The third argument, an order object, is serialized internally (with System.Text.JsonSerializer) and sent as the request payload. The .NET SDK takes care of the call to the sidecar. It also deserializes the response to an OrderConfirmation object. Because no HTTP method is specified, the request is executed as an HTTP POST.

The next example demonstrates how you can make an HTTP GET request by specifying the HttpMethod:

var catalogItems = await daprClient.InvokeMethodAsync<IEnumerable<CatalogItem>>(HttpMethod.Get, "catalogservice", "items");

For some scenarios, you may require more control over the request message. For example, when you need to specify request headers, or you want to use a custom serializer for the payload. DaprClient.CreateInvokeMethodRequest creates an HttpRequestMessage. The following example demonstrates how to add an HTTP authorization header to a request message:

var request = daprClient.CreateInvokeMethodRequest("orderservice", "submit", order);
request.Headers.Authorization = new AuthenticationHeaderValue("bearer", token);

The HttpRequestMessage now has the following properties set:

  • Url = http://127.0.0.1:3500/v1.0/invoke/orderservice/method/submit
  • HttpMethod = POST
  • Content = JsonContent object containing the JSON-serialized order
  • Headers.Authorization = "bearer \"

Once you've got the request set up the way you want, use DaprClient.InvokeMethodAsync to send it:

var orderConfirmation = await daprClient.InvokeMethodAsync<OrderConfirmation>(request);

DaprClient.InvokeMethodAsync deserializes the response to an OrderConfirmation object if the request is successful. Alternatively, you can use DaprClient.InvokeMethodWithResponseAsync to get full access to the underlying HttpResponseMessage:

var response = await daprClient.InvokeMethodWithResponseAsync(request);
response.EnsureSuccessStatusCode();

var orderConfirmation = response.Content.ReadFromJsonAsync<OrderConfirmation>();

[!NOTE] For service invocation calls using HTTP, it's worth considering using the Dapr HttpClient integration presented in the previous section. Using HttpClient gives you additional benefits such as integration with existing frameworks and libraries.

Invoke gRPC services using DaprClient

DaprClient provides a family of InvokeMethodGrpcAsync methods for calling gRPC endpoints. The main difference with the HTTP methods is the use of a Protobuf serializer instead of JSON. The following example invokes the submitOrder method of the orderservice over gRPC.

var daprClient = new DaprClientBuilder().Build();
try
{
    var confirmation = await daprClient.InvokeMethodGrpcAsync<Order, OrderConfirmation>("orderservice", "submitOrder", order);
}
catch (InvocationException ex)
{
    // Handle error
}

In the example above, DaprClient serializes the given order object using Protobuf and uses the result as the gRPC request body. Likewise, the response body is Protobuf deserialized and returned to the caller. Protobuf typically provides better performance than the JSON payloads used in HTTP service invocation.

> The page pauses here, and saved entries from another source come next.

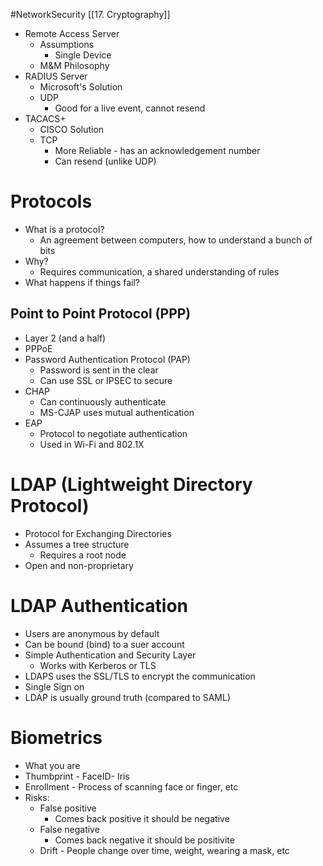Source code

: #NetworkSecurity [[17. Cryptography]]
- Remote Access Server
	- Assumptions
		- Single Device
	- M&M Philosophy
- RADIUS Server
	- Microsoft's Solution
	- UDP
		- Good for a live event, cannot resend
- TACACS+
	- CISCO Solution
	- TCP
		- More Reliable - has an acknowledgement number
		- Can resend (unlike UDP)

# Protocols
- What is a protocol?
	- An agreement between computers, how to understand a bunch of bits
- Why?
	- Requires communication, a shared understanding of rules
- What happens if things fail?

## Point to Point Protocol (PPP)
- Layer 2 (and a half)
- PPPoE
- Password Authentication Protocol (PAP)
	- Password is sent in the clear
	- Can use SSL or IPSEC to secure
- CHAP
	- Can continuously authenticate
	- MS-CJAP uses mutual authentication
- EAP
	- Protocol to negotiate authentication
	- Used in Wi-Fi and 802.1X

# LDAP (Lightweight Directory Protocol)
- Protocol for Exchanging Directories
- Assumes a tree structure
	- Requires a root node
- Open and non-proprietary

# LDAP Authentication
- Users are anonymous by default
- Can be bound (bind) to a suer account
- Simple Authentication and Security Layer
	- Works with Kerberos or TLS
- LDAPS uses the SSL/TLS to encrypt the communication
- Single Sign on
- LDAP is usually ground truth (compared to SAML)

# Biometrics
- What you are
- Thumbprint - FaceID- Iris
- Enrollment - Process of scanning face or finger, etc
- Risks:
	- False positive
		- Comes back positive it should be negative
	- False negative
		- Comes back negative it should be positivite
	- Drift - People change over time, weight, wearing a mask, etc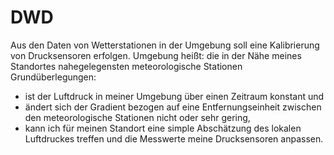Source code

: # DWD
Aus den Daten von Wetterstationen in der Umgebung soll eine Kalibrierung von Drucksensoren erfolgen.
Umgebung heißt: die in der Nähe meines Standortes nahegelegensten meteorologische Stationen
Grundüberlegungen: 
- ist der Luftdruck in meiner Umgebung über einen Zeitraum konstant und 
- ändert sich der Gradient bezogen auf eine Entfernungseinheit zwischen den meteorologische Stationen nicht oder sehr gering,
- kann ich für meinen Standort eine simple Abschätzung des lokalen Luftdruckes treffen und die Messwerte meine Drucksensoren anpassen.
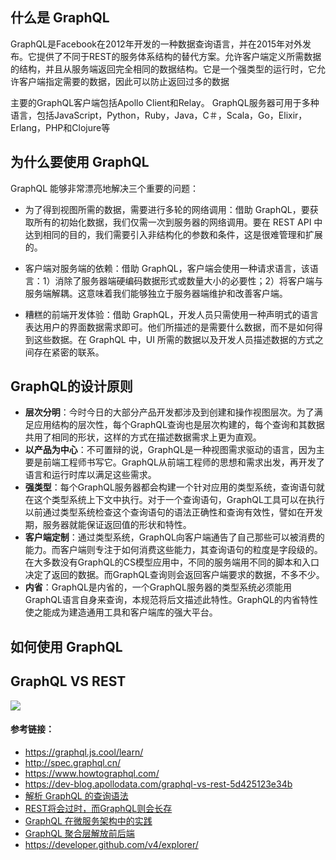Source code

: ## 什么是 GraphQL

GraphQL是Facebook在2012年开发的一种数据查询语言，并在2015年对外发布。它提供了不同于REST的服务体系结构的替代方案。允许客户端定义所需数据的结构，并且从服务端返回完全相同的数据结构。它是一个强类型的运行时，它允许客户端指定需要的数据，因此可以防止返回过多的数据

主要的GraphQL客户端包括Apollo Client和Relay。 GraphQL服务器可用于多种语言，包括JavaScript，Python，Ruby，Java，C＃，Scala，Go，Elixir，Erlang，PHP和Clojure等

## 为什么要使用 GraphQL
GraphQL 能够非常漂亮地解决三个重要的问题：

- 为了得到视图所需的数据，需要进行多轮的网络调用：借助 GraphQL，要获取所有的初始化数据，我们仅需一次到服务器的网络调用。要在 REST API 中达到相同的目的，我们需要引入非结构化的参数和条件，这是很难管理和扩展的。

- 客户端对服务端的依赖：借助 GraphQL，客户端会使用一种请求语言，该语言：1）消除了服务器端硬编码数据形式或数量大小的必要性；2）将客户端与服务端解耦。这意味着我们能够独立于服务器端维护和改善客户端。

- 糟糕的前端开发体验：借助 GraphQL，开发人员只需使用一种声明式的语言表达用户的界面数据需求即可。他们所描述的是需要什么数据，而不是如何得到这些数据。在 GraphQL 中，UI 所需的数据以及开发人员描述数据的方式之间存在紧密的联系。


## GraphQL的设计原则

- **层次分明**：今时今日的大部分产品开发都涉及到创建和操作视图层次。为了满足应用结构的层次性，每个GraphQL查询也是层次构建的，每个查询和其数据共用了相同的形状，这样的方式在描述数据需求上更为直观。
- **以产品为中心**：不可置辩的说，GraphQL是一种视图需求驱动的语言，因为主要是前端工程师书写它。GraphQL从前端工程师的思想和需求出发，再开发了语言和运行时库以满足这些需求。
- **强类型**：每个GraphQL服务器都会构建一个针对应用的类型系统，查询语句就在这个类型系统上下文中执行。对于一个查询语句，GraphQL工具可以在执行以前通过类型系统检查这个查询语句的语法正确性和查询有效性，譬如在开发期，服务器就能保证返回值的形状和特性。
- **客户端定制**：通过类型系统，GraphQL向客户端通告了自己那些可以被消费的能力。而客户端则专注于如何消费这些能力，其查询语句的粒度是字段级的。在大多数没有GraphQL的CS模型应用中，不同的服务端用不同的脚本和入口决定了返回的数据。而GraphQL查询则会返回客户端要求的数据，不多不少。
- **内省**：GraphQL是内省的，一个GraphQL服务器的类型系统必须能用GraphQL语言自身来查询，本规范将后文描述此特性。GraphQL的内省特性使之能成为建造通用工具和客户端库的强大平台。

## 如何使用 GraphQL

## GraphQL VS REST

![](C:\Users\sz08\Pictures\1_fKhxPG5PQ55kDika_UVukw.png)



####   参考链接：

- https://graphql.js.cool/learn/
- http://spec.graphql.cn/
- https://www.howtographql.com/
- https://dev-blog.apollodata.com/graphql-vs-rest-5d425123e34b
- [解析 GraphQL 的查询语法](https://mp.weixin.qq.com/s/nim-KSqO3n2d2qwbTHKBJA)
- [REST将会过时，而GraphQL则会长存](https://mp.weixin.qq.com/s/F55uPAKLI1c78ccsK23ubw)
- [GraphQL 在微服务架构中的实践](https://mp.weixin.qq.com/s/sU8PPwFhM0IcVBB2GJF8Kw)
- [GraphQL 聚合层解放前后端](https://mp.weixin.qq.com/s/kjrMnj9A404RjYtynBqxLw)
- https://developer.github.com/v4/explorer/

Reference application: eShopOnDapr

The original eShopOnContainers microservice reference architecture from Microsoft used a mix of HTTP/REST and gRPC services. The use of gRPC was limited to communication between an aggregator service and core back-end services. Figure 6-2 show the architecture:

gRPC and HTTP/REST calls in eShopOnContainers

Figure 6-2. gRPC and HTTP/REST calls in eShopOnContainers.

Note the steps from the previous figure:

  1. The front end calls the API gateway using HTTP/REST.

  2. The API gateway forwards simple CRUD (Create, Read, Update, Delete) requests directly to a core back-end service using HTTP/REST.

  3. The API gateway forwards complex requests that involve coordinated calls to multiple back-end services to the web shopping aggregator service.

  4. The aggregator service uses gRPC to call core back-end services.

In the recently updated eShopOnDapr implementation, Dapr sidecars are added to the services and API gateway. Figure 6-3 show the updated architecture:

gRPC and HTTP/REST calls with sidecars in eShopOnContainers

Figure 6-3. Updated eShop architecture using Dapr.

Note the updated steps from the previous figure:

  1. The front end still uses HTTP/REST to call the API gateway.

  2. The API gateway forwards HTTP requests to its Dapr sidecar.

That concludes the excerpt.